(Information provided Opens)

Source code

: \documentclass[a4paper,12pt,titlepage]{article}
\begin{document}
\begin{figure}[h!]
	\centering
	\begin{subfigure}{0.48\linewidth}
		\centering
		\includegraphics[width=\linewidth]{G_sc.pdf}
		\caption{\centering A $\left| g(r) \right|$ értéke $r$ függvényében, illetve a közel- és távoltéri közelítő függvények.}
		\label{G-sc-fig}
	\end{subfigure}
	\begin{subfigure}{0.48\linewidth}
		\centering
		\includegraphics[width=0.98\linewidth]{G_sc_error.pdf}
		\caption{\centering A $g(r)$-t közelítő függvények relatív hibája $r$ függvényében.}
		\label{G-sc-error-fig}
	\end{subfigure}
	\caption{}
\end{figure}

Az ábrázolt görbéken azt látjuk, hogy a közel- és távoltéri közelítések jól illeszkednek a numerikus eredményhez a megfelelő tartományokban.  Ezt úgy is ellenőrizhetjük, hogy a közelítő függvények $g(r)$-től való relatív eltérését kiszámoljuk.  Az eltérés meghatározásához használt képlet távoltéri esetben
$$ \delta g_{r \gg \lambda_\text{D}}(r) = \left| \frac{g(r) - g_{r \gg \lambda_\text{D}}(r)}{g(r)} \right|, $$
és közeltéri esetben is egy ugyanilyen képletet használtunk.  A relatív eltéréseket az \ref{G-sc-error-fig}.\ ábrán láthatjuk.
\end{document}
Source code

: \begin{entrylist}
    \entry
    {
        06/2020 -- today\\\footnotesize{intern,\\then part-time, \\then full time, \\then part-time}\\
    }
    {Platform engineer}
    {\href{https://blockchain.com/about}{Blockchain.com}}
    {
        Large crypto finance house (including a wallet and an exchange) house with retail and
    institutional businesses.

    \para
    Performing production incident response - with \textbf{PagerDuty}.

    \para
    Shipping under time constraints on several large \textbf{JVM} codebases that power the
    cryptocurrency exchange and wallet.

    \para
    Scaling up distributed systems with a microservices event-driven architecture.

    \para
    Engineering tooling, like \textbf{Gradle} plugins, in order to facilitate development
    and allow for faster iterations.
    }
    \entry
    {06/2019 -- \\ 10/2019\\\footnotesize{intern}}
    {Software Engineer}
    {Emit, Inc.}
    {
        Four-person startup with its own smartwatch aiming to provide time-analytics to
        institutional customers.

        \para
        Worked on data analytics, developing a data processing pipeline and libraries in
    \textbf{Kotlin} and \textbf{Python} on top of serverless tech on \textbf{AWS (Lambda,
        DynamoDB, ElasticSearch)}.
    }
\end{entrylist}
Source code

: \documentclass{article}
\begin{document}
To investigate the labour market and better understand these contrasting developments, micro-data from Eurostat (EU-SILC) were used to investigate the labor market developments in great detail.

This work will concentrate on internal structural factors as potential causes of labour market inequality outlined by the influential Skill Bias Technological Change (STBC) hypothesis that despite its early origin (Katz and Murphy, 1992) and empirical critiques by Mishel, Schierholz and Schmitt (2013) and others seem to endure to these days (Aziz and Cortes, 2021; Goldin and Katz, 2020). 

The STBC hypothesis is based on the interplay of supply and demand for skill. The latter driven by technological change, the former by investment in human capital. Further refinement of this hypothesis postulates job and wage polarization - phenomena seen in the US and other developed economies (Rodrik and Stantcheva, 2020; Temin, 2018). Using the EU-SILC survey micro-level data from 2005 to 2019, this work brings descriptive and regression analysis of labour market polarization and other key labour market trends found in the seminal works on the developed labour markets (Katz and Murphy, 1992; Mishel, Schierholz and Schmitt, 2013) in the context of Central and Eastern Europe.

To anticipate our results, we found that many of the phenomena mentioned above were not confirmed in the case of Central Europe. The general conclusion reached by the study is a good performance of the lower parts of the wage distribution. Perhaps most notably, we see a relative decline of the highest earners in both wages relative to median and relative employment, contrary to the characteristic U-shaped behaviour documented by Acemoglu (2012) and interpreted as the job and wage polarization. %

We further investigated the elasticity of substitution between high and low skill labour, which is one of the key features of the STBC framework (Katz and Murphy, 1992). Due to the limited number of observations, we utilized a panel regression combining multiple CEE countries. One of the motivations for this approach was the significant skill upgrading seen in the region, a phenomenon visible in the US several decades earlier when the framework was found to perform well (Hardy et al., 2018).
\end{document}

(Information provided Closes)

● **Aim of the exercise**
Everything above from the line with "Performing production incident" to the line with "This work will", both included, must be repeated exactly, and nothing outside that range.

● **Written response**
    Performing production incident response - with \textbf{PagerDuty}.

    \para
    Shipping under time constraints on several large \textbf{JVM} codebases that power the
    cryptocurrency exchange and wallet.

    \para
    Scaling up distributed systems with a microservices event-driven architecture.

    \para
    Engineering tooling, like \textbf{Gradle} plugins, in order to facilitate development
    and allow for faster iterations.
    }
    \entry
    {06/2019 -- \\ 10/2019\\\footnotesize{intern}}
    {Software Engineer}
    {Emit, Inc.}
    {
        Four-person startup with its own smartwatch aiming to provide time-analytics to
        institutional customers.

        \para
        Worked on data analytics, developing a data processing pipeline and libraries in
    \textbf{Kotlin} and \textbf{Python} on top of serverless tech on \textbf{AWS (Lambda,
        DynamoDB, ElasticSearch)}.
    }
\end{entrylist}
Source code

: \documentclass{article}
\begin{document}
To investigate the labour market and better understand these contrasting developments, micro-data from Eurostat (EU-SILC) were used to investigate the labor market developments in great detail.

This work will concentrate on internal structural factors as potential causes of labour market inequality outlined by the influential Skill Bias Technological Change (STBC) hypothesis that despite its early origin (Katz and Murphy, 1992) and empirical critiques by Mishel, Schierholz and Schmitt (2013) and others seem to endure to these days (Aziz and Cortes, 2021; Goldin and Katz, 2020). 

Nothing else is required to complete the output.